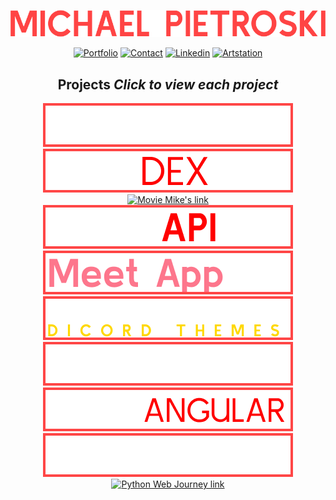 <div align="center">

[![MichaelPietroski](/img/MICHAELPIETROSKI.png)](https://vppelli.github.io/portfolio-website/)

[![Portfolio](https://img.shields.io/badge/Portfolio-red?style=for-the-badge)](https://vppelli.github.io/portfolio-website/) [![Contact](https://img.shields.io/badge/Contact-red?style=for-the-badge)](contact.txt) [![Linkedin](https://img.shields.io/badge/Linkedin-red?style=for-the-badge)](https://www.linkedin.com/in/michaelpietroski/) [![Artstation](https://img.shields.io/badge/Artstation-red?style=for-the-badge)](https://www.artstation.com/mpietros)

## Projects *Click to view each project*

[<picture><source media="(prefers-color-scheme: dark)" srcset="https://github.com/vppelli/Vppelli/blob/main/img/PORTFOLIO.png"><source media="(prefers-color-scheme: light)" srcset="https://github.com/vppelli/Vppelli/blob/main/img/LPORTFOLIO.png"><img alt="Portfolio link" src="https://github.com/vppelli/Vppelli/blob/main/img/PORTFOLIO.png"> </picture>](https://github.com/vppelli/portfolio-website)
[<picture><source media="(prefers-color-scheme: dark)" srcset="https://github.com/vppelli/Vppelli/blob/main/img/POKEDEX.png"><source media="(prefers-color-scheme: light)" srcset="https://github.com/vppelli/Vppelli/blob/main/img/LPOKEDEX.png"><img alt="Pokedex link" src="https://github.com/vppelli/Vppelli/blob/main/img/POKEDEX.png">
</picture>](https://github.com/vppelli/Pokedex-app)
[<picture><source media="(prefers-color-scheme: dark)" srcset="https://github.com/vppelli/Vppelli/blob/main/img/MOVEMIKE’S.png"><source media="(prefers-color-scheme: light)" srcset="https://github.com/vppelli/Vppelli/blob/main/img/LMOVEMIKE’S.png"><img alt="Movie Mike's link" src="https://github.com/vppelli/Vppelli/blob/main/img/MOVEMIKE’S.png">
</picture>](https://github.com/vppelli/movie_client)
[<picture><source media="(prefers-color-scheme: dark)" srcset="https://github.com/vppelli/Vppelli/blob/main/img/MOVEAPI.png"><source media="(prefers-color-scheme: light)" srcset="https://github.com/vppelli/Vppelli/blob/main/img/LMOVEAPI.png"><img alt="Movie API link" src="https://github.com/vppelli/Vppelli/blob/main/img/MOVEAPI.png">
</picture>](https://github.com/vppelli/movie_api)
[<picture><source media="(prefers-color-scheme: dark)" srcset="https://github.com/vppelli/Vppelli/blob/main/img/Meet%20App.png"><source media="(prefers-color-scheme: light)" srcset="https://github.com/vppelli/Vppelli/blob/main/img/LMeet%20App.png"><img alt="MeetApp link" src="https://github.com/vppelli/Vppelli/blob/main/img/Meet%20App.png">
</picture>](https://github.com/vppelli/meet)
[<picture><source media="(prefers-color-scheme: dark)" srcset="https://github.com/vppelli/Vppelli/blob/main/img/PDT.png"><source media="(prefers-color-scheme: light)" srcset="https://github.com/vppelli/Vppelli/blob/main/img/LPDT.png"><img alt="Predecessor Discord Theme link" src="https://github.com/vppelli/Vppelli/blob/main/img/PDT.png">
</picture>](https://github.com/vppelli/predecessor-discord-themes)
[<picture><source media="(prefers-color-scheme: dark)" srcset="https://github.com/vppelli/Vppelli/blob/main/img/CHATAPP.png"><source media="(prefers-color-scheme: light)" srcset="https://github.com/vppelli/Vppelli/blob/main/img/LCHATAPP.png"><img alt="ChatApp link" src="https://github.com/vppelli/Vppelli/blob/main/img/CHATAPP.png">
</picture>](https://github.com/vppelli/chat-app)
[<picture><source media="(prefers-color-scheme: dark)" srcset="https://github.com/vppelli/Vppelli/blob/main/img/MOVEANGULAR.png"><source media="(prefers-color-scheme: light)" srcset="https://github.com/vppelli/Vppelli/blob/main/img/LMOVEANGULAR.png"><img alt="ChatApp link" src="https://github.com/vppelli/Vppelli/blob/main/img/MOVEANGULAR.png">
</picture>](https://github.com/vppelli/movie_angular_client)
[<picture><source media="(prefers-color-scheme: dark)" srcset="https://github.com/vppelli/Vppelli/blob/main/img/RECIPEAPP.png"><source media="(prefers-color-scheme: light)" srcset="https://github.com/vppelli/Vppelli/blob/main/img/LRECIPEAPP.png"><img alt="RecipeApp link" src="https://github.com/vppelli/Vppelli/blob/main/img/RECIPEAPP.png">
</picture>](https://github.com/vppelli/recipe-app)
[<picture><source media="(prefers-color-scheme: dark)" srcset="https://github.com/vppelli/Vppelli/blob/main/img/PWJ.png"><source media="(prefers-color-scheme: light)" srcset="https://github.com/vppelli/Vppelli/blob/main/img/LPWJ.png"><img alt="Python Web Journey link" src="https://github.com/vppelli/Vppelli/blob/main/img/PWJAPP.png">
</picture>](https://github.com/vppelli/python-web-development)

</div>
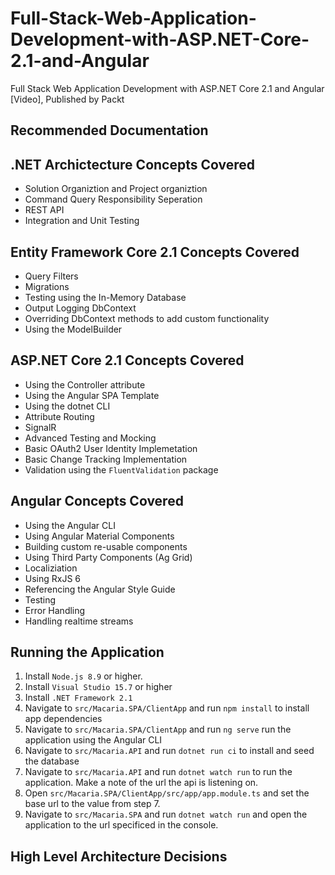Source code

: # Full-Stack-Web-Application-Development-with-ASP.NET-Core-2.1-and-Angular
Full Stack Web Application Development with ASP.NET Core 2.1 and Angular [Video], Published by Packt

## Recommended Documentation

## .NET Archictecture Concepts Covered
* Solution Organiztion and Project organiztion
* Command Query Responsibility Seperation
* REST API
* Integration and Unit Testing

## Entity Framework Core 2.1 Concepts Covered
* Query Filters
* Migrations
* Testing using the In-Memory Database
* Output Logging DbContext
* Overriding DbContext methods to add custom functionality
* Using the ModelBuilder

## ASP.NET Core 2.1 Concepts Covered
* Using the Controller attribute 
* Using the Angular SPA Template
* Using the dotnet CLI
* Attribute Routing
* SignalR
* Advanced Testing and Mocking
* Basic OAuth2 User Identity Implemetation
* Basic Change Tracking Implementation
* Validation using the `FluentValidation` package

## Angular Concepts Covered
* Using the Angular CLI
* Using Angular Material Components
* Building custom re-usable components
* Using Third Party Components (Ag Grid)
* Localiziation
* Using RxJS 6
* Referencing the Angular Style Guide
* Testing
* Error Handling
* Handling realtime streams

## Running the Application
1. Install `Node.js 8.9` or higher.
2. Install `Visual Studio 15.7` or higher
3. Install `.NET Framework 2.1`
4. Navigate to `src/Macaria.SPA/ClientApp` and run `npm install` to install app dependencies
5. Navigate to `src/Macaria.SPA/ClientApp` and run `ng serve` run the application using the Angular CLI
6. Navigate to `src/Macaria.API` and run `dotnet run ci` to install and seed the database
7. Navigate to `src/Macaria.API` and run `dotnet watch run` to run the application. Make a note of the url the api is listening on.
8. Open `src/Macaria.SPA/ClientApp/src/app/app.module.ts` and set the base url to the value from step 7.
9. Navigate to `src/Macaria.SPA` and run `dotnet watch run` and open the application to the url specificed in the console.

## High Level Architecture Decisions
____________
### Task description
Only the number is needed. Say how many lines of the entries contain "DbContext".

### Result for this exercise
2